Il progetto della Tav così come la manovra finanziaria del governo, vengono imposte alla collettività in nome delle priorità dell’Unione Europea, siano esse la stabilità monetaria e delle banche private o i corridoi strategici di una logistica decisiva per il solo mercato delle merci. E, a quanto pare, i diktat dell’Unione Europea non possono mai essere messi in discussione, pena una criminalizzazione politica, mediatica, giudiziaria che rende criminalizzabili e non conformi anche i tranquilli ma determinati abitanti della Val di Susa o i lavoratori che si oppongono al patto sociale.

I costi di questa pretesa subalternità sono diventati ormai enormi sia sul piano sociale che sul piano democratico, ragione per cui ovunque e comunque sia possibile prima o poi si producono rotture sociali, rivolte, proteste. L’esempio di indignazione e resistenza di massa della Val di Susa, così come lo sono i lavoratori, i precari, i sindacati di base, gli attivisti sociali che per quasi dieci giorni hanno assediato Montecitorio e Palazzo Chigi con blocchi stradali, cortei spontanei, contestazioni clamorose.

Colpisce, che di fronte a questo malessere diffuso che inevitabilmente cerca di dare espressione politica e organizzata alla rabbia crescente di una società in via di proletarizzazione, le risposte del ceto politico siano univoche: nessuna mediazione o concessione.

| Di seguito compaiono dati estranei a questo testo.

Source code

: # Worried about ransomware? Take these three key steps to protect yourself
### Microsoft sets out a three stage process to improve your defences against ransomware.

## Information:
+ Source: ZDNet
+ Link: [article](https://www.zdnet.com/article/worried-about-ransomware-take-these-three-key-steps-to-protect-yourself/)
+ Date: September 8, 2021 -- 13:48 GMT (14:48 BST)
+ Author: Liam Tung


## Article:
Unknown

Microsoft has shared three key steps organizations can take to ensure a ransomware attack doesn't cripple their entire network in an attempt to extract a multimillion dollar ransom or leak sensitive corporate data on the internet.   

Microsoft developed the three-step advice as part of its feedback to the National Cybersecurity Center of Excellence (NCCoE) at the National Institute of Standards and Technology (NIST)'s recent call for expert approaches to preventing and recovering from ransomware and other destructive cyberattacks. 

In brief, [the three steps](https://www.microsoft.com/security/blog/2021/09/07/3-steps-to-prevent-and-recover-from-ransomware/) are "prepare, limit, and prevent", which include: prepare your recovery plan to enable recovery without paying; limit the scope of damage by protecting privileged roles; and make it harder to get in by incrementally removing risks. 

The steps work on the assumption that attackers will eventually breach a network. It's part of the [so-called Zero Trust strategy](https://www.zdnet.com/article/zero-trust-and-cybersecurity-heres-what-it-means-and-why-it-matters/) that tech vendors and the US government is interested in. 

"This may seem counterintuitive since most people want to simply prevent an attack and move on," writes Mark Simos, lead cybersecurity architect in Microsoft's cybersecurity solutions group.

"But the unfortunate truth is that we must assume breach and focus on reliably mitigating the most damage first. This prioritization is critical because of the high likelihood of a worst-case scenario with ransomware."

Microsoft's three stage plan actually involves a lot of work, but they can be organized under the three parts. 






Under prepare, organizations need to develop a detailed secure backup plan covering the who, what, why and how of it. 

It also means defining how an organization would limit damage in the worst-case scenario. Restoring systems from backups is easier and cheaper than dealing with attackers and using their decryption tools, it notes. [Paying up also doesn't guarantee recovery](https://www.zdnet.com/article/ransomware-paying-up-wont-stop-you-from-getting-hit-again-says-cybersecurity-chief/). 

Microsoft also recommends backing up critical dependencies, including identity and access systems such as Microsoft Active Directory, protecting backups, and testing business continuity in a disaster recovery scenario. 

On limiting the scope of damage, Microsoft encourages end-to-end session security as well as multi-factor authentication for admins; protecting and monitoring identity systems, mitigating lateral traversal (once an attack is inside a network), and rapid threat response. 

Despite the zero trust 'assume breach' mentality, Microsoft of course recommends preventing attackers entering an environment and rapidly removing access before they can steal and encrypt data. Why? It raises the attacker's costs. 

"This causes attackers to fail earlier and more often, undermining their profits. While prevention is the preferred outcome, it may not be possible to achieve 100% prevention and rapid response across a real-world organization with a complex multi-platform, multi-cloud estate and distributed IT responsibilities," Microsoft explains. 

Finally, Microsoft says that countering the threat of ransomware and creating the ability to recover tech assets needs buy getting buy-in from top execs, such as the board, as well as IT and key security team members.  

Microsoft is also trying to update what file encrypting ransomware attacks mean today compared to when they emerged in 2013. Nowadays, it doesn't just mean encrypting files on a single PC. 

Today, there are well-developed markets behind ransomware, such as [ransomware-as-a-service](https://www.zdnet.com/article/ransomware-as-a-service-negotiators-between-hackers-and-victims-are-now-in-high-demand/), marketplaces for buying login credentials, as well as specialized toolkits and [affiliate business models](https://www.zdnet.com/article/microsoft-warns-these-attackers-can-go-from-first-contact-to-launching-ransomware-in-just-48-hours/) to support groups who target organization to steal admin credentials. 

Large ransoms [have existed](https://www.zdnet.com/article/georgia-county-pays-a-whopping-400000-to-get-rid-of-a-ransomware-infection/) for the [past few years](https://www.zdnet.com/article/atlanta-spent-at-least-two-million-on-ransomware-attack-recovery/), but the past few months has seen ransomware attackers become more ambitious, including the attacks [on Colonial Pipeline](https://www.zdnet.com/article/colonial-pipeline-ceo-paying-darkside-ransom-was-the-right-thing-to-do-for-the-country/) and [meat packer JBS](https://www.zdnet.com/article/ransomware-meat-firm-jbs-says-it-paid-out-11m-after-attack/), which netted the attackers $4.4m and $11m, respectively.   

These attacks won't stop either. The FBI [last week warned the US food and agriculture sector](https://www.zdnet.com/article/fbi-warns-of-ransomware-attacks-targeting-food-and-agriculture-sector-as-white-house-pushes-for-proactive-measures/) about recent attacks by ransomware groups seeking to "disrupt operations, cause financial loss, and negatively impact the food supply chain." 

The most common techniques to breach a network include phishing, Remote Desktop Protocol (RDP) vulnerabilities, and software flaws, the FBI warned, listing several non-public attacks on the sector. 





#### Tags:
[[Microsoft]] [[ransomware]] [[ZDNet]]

La Tav si farà a tutti i costi; gli interessi alle banche e ai rentier che prosperano sul debito pubblico verranno pagati senza discussioni; le missioni di guerra in Afghanistan e in Libia proseguiranno; gli accordi tra sindacati, Confindustria e Fiat non si discutono; le discariche e gli inceneritori si faranno anche dentro le aree metropolitane; le privatizzazioni dei servizi pubblici andranno avanti nonostante l’esito dei referendum.

E’ impressionante come su questa tabella di marcia e su questa scala di priorità siano perfettamente convergenti sia il governo “di destra” che l’opposizione di “centro-sinistra”. A benedire questa trionfo della politica bipartizan c’è lo stesso Presidente della Repubblica Giorgio Napolitano, che ormai sta assumendo il ruolo e i poteri di premier e di presidente con una puntualità sistematica nel dare garanzie più alle scelte strategiche dei poteri forti (dalla Ue alla Nato, alla Fiat) che alle aspettative costituzionali della società “di sotto”.

In questo clima di esclusione sistematica dalle decisioni vitali e di coercizione statale sui destini della gente, è inevitabile che prima o poi si producano reazioni come quelle in Val di Susa. Militarizzare un territorio per devastarlo e spendere quasi venti miliardi di euro per acquisire la credibilità per ricevere solo 608 milioni dall’Unione Europea, è un orrore politico, economico, sociale, democratico inaccettabile. E lo è ancora di più se avviene in un contesto in cui ai settori popolari e proletarizzati della società viene chiesto – dopo diciannove anni di manovre lacrime e sangue giù pagate – di stringere ancora la cinghia, i diritti, le proprie aspettative.

Le dichiarazioni bipartizan contro la resistenza in Val di Susa e la criminalizzazione di chi lotta seriamente appaiono oggi inaccettabili. Ritirare fuori la storiella dei black bloc appare decisamente ridicolo e strumentale per non discutere nel merito i problemi la realtà. La Val di Susa ormai è dilagata nelle aspettative di ampia parte della società che non intende accettare di essere liquidata, come fece Metternich, a mera espressione geografica o elettorale.